Dr. Kelsey C. Martin during David Geffen School of Medicine at UCLA graduation in 2019. Photo: Nick Carranza
AFTER SIX YEARS AS DEAN OF THE DAVID GEFFEN SCHOOL OF MEDICINE AT UCLA, Kelsey C. Martin, MD, PhD, stepped down in September to serve as director of the Simons Foundation Autism Research Initiative in New York City.
Dr. Martin was the first woman to lead UCLA’s medical school — and among only a handful of female medical school deans nationwide — serving first as interim dean in 2015 before being appointed permanent dean in 2016. Her time at UCLA began in 1999, when she joined the faculty as an assistant professor in psychiatry and biological chemistry, became chair of the Department of Biological Chemistry and moved up through a number of senior leadership roles. Among her key priorities as dean was precision health.
“How do we, in this modern world, where we have tools and technologies that allow us to gain so much information about individuals and about populations, leverage that to tailor health care to individual patients?” she said in an interview shortly after she became permanent dean.
“How do we make sense of all that information so that we can really develop a new kind of medicine?” That vision came to fruition during her tenure when she helped to establish the Institute for Precision Health at UCLA, as well as the Department of Computational Medicine and a master’s program in genetic counseling. The events over the many months of the COVID-19 pandemic also brought to the forefront concerns about racial disparities in health care, and issues of justice, equity, diversity and inclusion became another key focus for Dr. Martin.

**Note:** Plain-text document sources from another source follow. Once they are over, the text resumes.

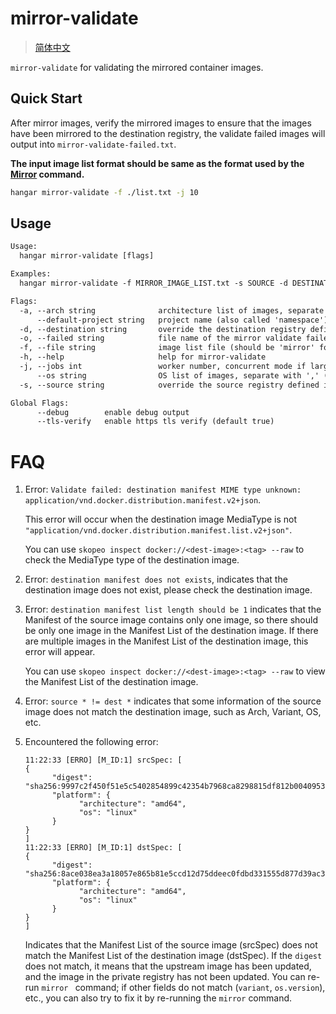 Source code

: # mirror-validate
> [简体中文](/docs/zh_CN/mirror-validate.md)

`mirror-validate` for validating the mirrored container images.

## Quick Start

After mirror images, verify the mirrored images to ensure that the images have been mirrored to the destination registry,
the validate failed images will output into `mirror-validate-failed.txt`.

**The input image list format should be same as the format used by the [Mirror](./mirror.md) command.**

```sh
hangar mirror-validate -f ./list.txt -j 10
```

## Usage

```txt
Usage:
  hangar mirror-validate [flags]

Examples:
  hangar mirror-validate -f MIRROR_IMAGE_LIST.txt -s SOURCE -d DESTINATION

Flags:
  -a, --arch string              architecture list of images, separate with ',' (default "amd64,arm64")
      --default-project string   project name (also called 'namespace') when destination image project is empty (default "library")
  -d, --destination string       override the destination registry defined in image list
  -o, --failed string            file name of the mirror validate failed image list (default "mirror-validate-failed.txt")
  -f, --file string              image list file (should be 'mirror' format)
  -h, --help                     help for mirror-validate
  -j, --jobs int                 worker number, concurrent mode if larger than 1, max 20 (default 1)
      --os string                OS list of images, separate with ',' (default "linux,windows")
  -s, --source string            override the source registry defined in image list

Global Flags:
      --debug        enable debug output
      --tls-verify   enable https tls verify (default true)
```

# FAQ

1. Error: `Validate failed: destination manifest MIME type unknown: application/vnd.docker.distribution.manifest.v2+json`.

      This error will occur when the destination image MediaType is not `"application/vnd.docker.distribution.manifest.list.v2+json"`.

      You can use `skopeo inspect docker://<dest-image>:<tag> --raw` to check the MediaType type of the destination image.

2. Error: `destination manifest does not exists`, indicates that the destination image does not exist, please check the destination image.

3. Error: `destination manifest list length should be 1` indicates that the Manifest of the source image contains only one image, so there should be only one image in the Manifest List of the destination image. If there are multiple images in the Manifest List of the destination image, this error will appear.

      You can use `skopeo inspect docker://<dest-image>:<tag> --raw` to view the Manifest List of the destination image.

4. Error: `source * != dest *` indicates that some information of the source image does not match the destination image, such as Arch, Variant, OS, etc.

5. Encountered the following error:

      ```text
      11:22:33 [ERRO] [M_ID:1] srcSpec: [
      {
            "digest": "sha256:9997c2f450f51e5c5402854899c42354b7968ca8298815df812b00409533527c",
            "platform": {
                  "architecture": "amd64",
                  "os": "linux"
            }
      }
      ]
      11:22:33 [ERRO] [M_ID:1] dstSpec: [
      {
            "digest": "sha256:8ace038ea3a18057e865b81e5ccd12d75ddeec0fdbd331555d877d39ac3f45bb",
            "platform": {
                  "architecture": "amd64",
                  "os": "linux"
            }
      }
      ]
      ```

      Indicates that the Manifest List of the source image (srcSpec) does not match the Manifest List of the destination image (dstSpec). If the `digest` does not match, it means that the upstream image has been updated, and the image in the private registry has not been updated. You can re-run `mirror ` command; if other fields do not match (`variant`, `os.version`), etc., you can also try to fix it by re-running the `mirror` command.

“Our community’s eternal well of creativity and altruism has carried us through an unimaginable global health crisis,” she wrote in a letter to the school of medicine community announcing her decision to step down. “You mobilized and solved problems and showed up for those in need. You asked pivotal questions and discovered new ways to identify and cure disease. You had the courage to be honest, with me and with each other.” Among the significant steps forward that emerged from that effort was creation of the Anti-racism Roadmap, a framework to guide how the school thinks about and implements change toward greater equity.

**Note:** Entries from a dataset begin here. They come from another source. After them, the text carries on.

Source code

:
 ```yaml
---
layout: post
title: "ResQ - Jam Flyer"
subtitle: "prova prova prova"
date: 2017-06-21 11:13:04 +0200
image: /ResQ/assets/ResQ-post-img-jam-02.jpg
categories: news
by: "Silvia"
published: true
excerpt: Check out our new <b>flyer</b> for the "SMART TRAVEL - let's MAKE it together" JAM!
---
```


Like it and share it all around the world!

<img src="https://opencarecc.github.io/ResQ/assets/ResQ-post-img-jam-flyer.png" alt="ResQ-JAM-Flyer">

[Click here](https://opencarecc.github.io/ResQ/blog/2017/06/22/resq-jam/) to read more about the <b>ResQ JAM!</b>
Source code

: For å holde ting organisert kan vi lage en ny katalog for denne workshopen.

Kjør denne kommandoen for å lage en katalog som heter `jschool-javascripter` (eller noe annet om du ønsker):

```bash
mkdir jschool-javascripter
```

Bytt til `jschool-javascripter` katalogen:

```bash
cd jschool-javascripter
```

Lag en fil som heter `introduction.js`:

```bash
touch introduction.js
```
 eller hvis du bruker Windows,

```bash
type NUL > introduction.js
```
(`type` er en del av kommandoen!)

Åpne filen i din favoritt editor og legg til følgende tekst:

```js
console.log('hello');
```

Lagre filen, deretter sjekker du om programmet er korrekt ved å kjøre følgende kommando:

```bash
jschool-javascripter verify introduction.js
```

But the foundation of that effort began even before the pandemic gripped the country, and the world, with a program spearheaded by Dr. Martin called Cultural North Star, which set forth a framework and set of shared values to guide decision-making, problem-solving and collaboration and foster an inclusive environment within the medical school.

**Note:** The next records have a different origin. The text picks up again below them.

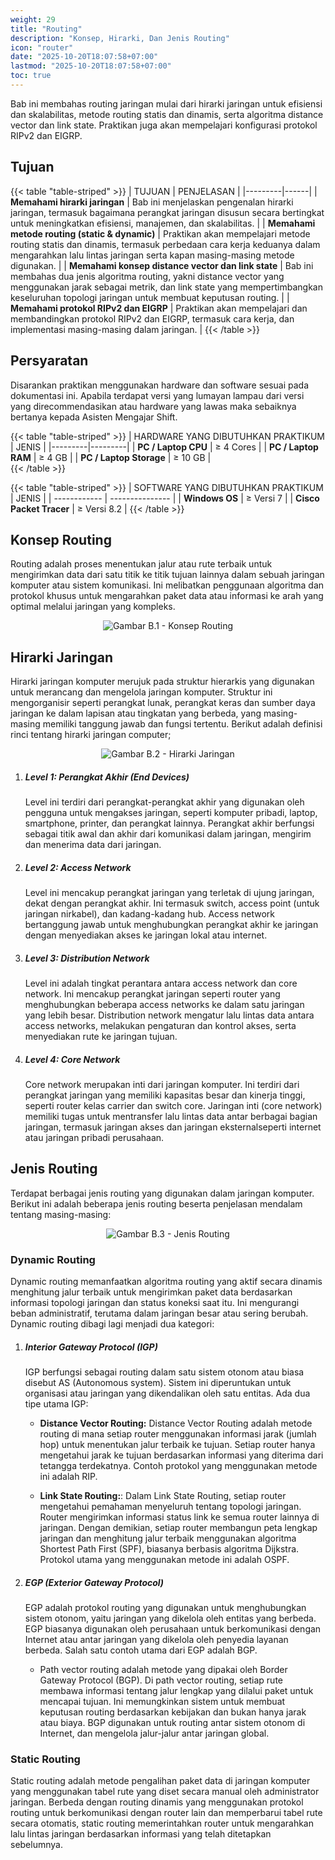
```yaml
---
weight: 29
title: "Routing"
description: "Konsep, Hirarki, Dan Jenis Routing"
icon: "router"
date: "2025-10-20T18:07:58+07:00"
lastmod: "2025-10-20T18:07:58+07:00"
toc: true
---
```


Bab ini membahas routing jaringan mulai dari hirarki jaringan untuk efisiensi dan skalabilitas,
metode routing statis dan dinamis, serta algoritma distance vector dan link state. Praktikan
juga akan mempelajari konfigurasi protokol RIPv2 dan EIGRP.

## Tujuan

{{< table "table-striped" >}}
| TUJUAN | PENJELASAN |
|---------|------|
| **Memahami hirarki jaringan** | Bab ini menjelaskan pengenalan hirarki jaringan, termasuk bagaimana perangkat jaringan disusun secara bertingkat untuk meningkatkan efisiensi, manajemen, dan skalabilitas. |
| **Memahami metode routing (static & dynamic)** | Praktikan akan mempelajari metode routing statis dan dinamis, termasuk perbedaan cara kerja keduanya dalam mengarahkan lalu lintas jaringan serta kapan masing-masing metode digunakan. |
| **Memahami konsep distance vector dan link state** | Bab ini membahas dua jenis algoritma routing, yakni distance
vector yang menggunakan jarak sebagai metrik, dan link state yang mempertimbangkan keseluruhan topologi jaringan untuk membuat keputusan routing. |
| **Memahami protokol RIPv2 dan EIGRP** | Praktikan akan mempelajari dan membandingkan protokol RIPv2 dan EIGRP, termasuk cara kerja, dan implementasi masing-masing dalam jaringan. |
{{< /table >}}

## Persyaratan

Disarankan praktikan menggunakan hardware dan software sesuai pada dokumentasi ini.
Apabila terdapat versi yang lumayan lampau dari versi yang direcommendasikan atau
hardware yang lawas maka sebaiknya bertanya kepada Asisten Mengajar Shift.

{{< table "table-striped" >}}
| HARDWARE YANG DIBUTUHKAN PRAKTIKUM | JENIS |
|---------|---------|
| **PC / Laptop CPU** | ≥ 4 Cores |
| **PC / Laptop RAM** | ≥ 4 GB |
| **PC / Laptop Storage** | ≥ 10 GB |  
{{< /table >}}

{{< table "table-striped" >}}
| SOFTWARE YANG DIBUTUHKAN PRAKTIKUM | JENIS |
| ------------ | --------------- |
| **Windows OS** | ≥ Versi 7 |
| **Cisco Packet Tracer** | ≥ Versi 8.2 |
{{< /table >}}

## Konsep Routing

Routing adalah proses menentukan jalur atau rute terbaik untuk mengirimkan
data dari satu titik ke titik tujuan lainnya dalam sebuah jaringan komputer atau sistem
komunikasi. Ini melibatkan penggunaan algoritma dan protokol khusus untuk
mengarahkan paket data atau informasi ke arah yang optimal melalui jaringan yang
kompleks.

<center>
<img src="/images/babFive/b.1.PNG" alt="Gambar B.1 - Konsep Routing" class="img-fluid mb-3 responsive-img">
</center>

## Hirarki Jaringan

Hirarki jaringan komputer merujuk pada struktur hierarkis yang digunakan
untuk merancang dan mengelola jaringan komputer. Struktur ini mengorganisir
seperti perangkat lunak, perangkat keras dan sumber daya jaringan ke dalam lapisan
atau tingkatan yang berbeda, yang masing-masing memiliki tanggung jawab dan
fungsi tertentu.
Berikut adalah definisi rinci tentang hirarki jaringan computer;

<center>
<img src="/images/babFive/b.2.PNG" alt="Gambar B.2 - Hirarki Jaringan" class="img-fluid mb-3 responsive-img">
</center>

1.  <h5 style="text-align: justify;">
    Level 1: Perangkat Akhir (End Devices)
    </h5>

    Level ini terdiri dari perangkat-perangkat akhir yang digunakan oleh pengguna
    untuk mengakses jaringan, seperti komputer pribadi, laptop, smartphone, printer,
    dan perangkat lainnya. Perangkat akhir berfungsi sebagai titik awal dan akhir dari
    komunikasi dalam jaringan, mengirim dan menerima data dari jaringan.

2.  <h5 style="text-align: justify;">
    Level 2: Access Network
    </h5>

    Level ini mencakup perangkat jaringan yang terletak di ujung jaringan, dekat
    dengan perangkat akhir. Ini termasuk switch, access point (untuk jaringan nirkabel),
    dan kadang-kadang hub. Access network bertanggung jawab untuk menghubungkan
    perangkat akhir ke jaringan dengan menyediakan akses ke jaringan lokal atau internet.

3.  <h5 style="text-align: justify;">
    Level 3: Distribution Network 
    </h5>

    Level ini adalah tingkat perantara antara access network dan core network. Ini
    mencakup perangkat jaringan seperti router yang menghubungkan beberapa access
    networks ke dalam satu jaringan yang lebih besar. Distribution network mengatur lalu
    lintas data antara access networks, melakukan pengaturan dan kontrol akses, serta
    menyediakan rute ke jaringan tujuan.

4.  <h5>
    Level 4: Core Network
    </h5>


    Core network merupakan inti dari jaringan komputer. Ini terdiri dari perangkat
    jaringan yang memiliki kapasitas besar dan kinerja tinggi, seperti router kelas carrier
    dan switch core. Jaringan inti (core network) memiliki tugas untuk mentransfer lalu
    lintas data antar berbagai bagian jaringan, termasuk jaringan akses dan jaringan
    eksternalseperti internet atau jaringan pribadi perusahaan.

## Jenis Routing

Terdapat berbagai jenis routing yang digunakan dalam jaringan komputer.
Berikut ini adalah beberapa jenis routing beserta penjelasan mendalam tentang
masing-masing:

<center>
<img src="/images/babFive/b.3.PNG" alt="Gambar B.3 - Jenis Routing" class="img-fluid mb-3 responsive-img">
</center>

### Dynamic Routing

Dynamic routing memanfaatkan algoritma routing yang aktif secara dinamis
menghitung jalur terbaik untuk mengirimkan paket data berdasarkan informasi
topologi jaringan dan status koneksi saat itu. Ini mengurangi beban administratif,
terutama dalam jaringan besar atau sering berubah. Dynamic routing dibagi lagi
menjadi dua kategori:

1.  <h5>
    Interior Gateway Protocol (IGP)
    </h5>

    IGP berfungsi sebagai routing dalam satu
    sistem otonom atau biasa disebut AS (Autonomous system). Sistem ini diperuntukan untuk organisasi atau jaringan yang dikendalikan oleh satu
    entitas. Ada dua tipe utama IGP:

    - <b>Distance Vector Routing:</b> Distance Vector Routing adalah metode routing
      di mana setiap router menggunakan informasi jarak (jumlah hop) untuk
      menentukan jalur terbaik ke tujuan. Setiap router hanya mengetahui jarak
      ke tujuan berdasarkan informasi yang diterima dari tetangga terdekatnya.
      Contoh protokol yang menggunakan metode ini adalah RIP.

    - <b>Link State Routing:</b>: Dalam Link State Routing, setiap router
      mengetahui pemahaman menyeluruh tentang topologi jaringan.
      Router mengirimkan informasi status link ke semua router lainnya di
      jaringan. Dengan demikian, setiap router membangun peta lengkap
      jaringan dan menghitung jalur terbaik menggunakan algoritma
      Shortest Path First (SPF), biasanya berbasis algoritma Dijkstra.
      Protokol utama yang menggunakan metode ini adalah OSPF.

2.  <h5>
    EGP (Exterior Gateway Protocol)
    </h5>

    EGP adalah protokol routing yang
    digunakan untuk menghubungkan sistem otonom, yaitu jaringan yang
    dikelola oleh entitas yang berbeda. EGP biasanya digunakan oleh perusahaan
    untuk berkomunikasi dengan Internet atau antar jaringan yang dikelola oleh
    penyedia layanan berbeda. Salah satu contoh utama dari EGP adalah BGP.

    - Path vector routing adalah metode yang dipakai oleh Border Gateway
      Protocol (BGP). Di path vector routing, setiap rute membawa informasi
      tentang jalur lengkap yang dilalui paket untuk mencapai tujuan. Ini
      memungkinkan sistem untuk membuat keputusan routing berdasarkan
      kebijakan dan bukan hanya jarak atau biaya. BGP digunakan untuk routing
      antar sistem otonom di Internet, dan mengelola jalur-jalur antar jaringan
      global.

### Static Routing

Static routing adalah metode pengalihan paket data di jaringan komputer yang
menggunakan tabel rute yang diset secara manual oleh administrator jaringan.
Berbeda dengan routing dinamis yang menggunakan protokol routing untuk
berkomunikasi dengan router lain dan memperbarui tabel rute secara otomatis, static
routing memerintahkan router untuk mengarahkan lalu lintas jaringan berdasarkan
informasi yang telah ditetapkan sebelumnya.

Other achievements over the course of Dr. Martin’s tenure include implementation of a new admissions process; redesign of the medical school curriculum; restructuring of the school’s Global Health Program, with an enhanced focus on building partnerships in low- and middle-income countries; and creation of a new research theme for the school: Health Equity and Translational Social Science. The foundation that Dr. Martin joined was establ ished in 1994 to suppor t basic-science research, which has been an important priority for Dr. Martin throughout her career as a neuroscientist and as dean. In addition to the Autism Research Initiative, Dr. Martin will oversee the Simons Collaboration on the Global Brain and the Simons Collaboration on Plasticity and the Aging Brain.
“While I am looking forward to a new chapter dedicated to advancing transformational brain science, I will deeply miss our work here together and, above all, the incredibly passionate, brilliant and beautiful people who make up our [medical school] community,” Dr. Martin wrote in her letter. “As I reflect on my last six years as dean, I am filled with a resounding sense of admiration and gratitude for all that we have accomplished together.”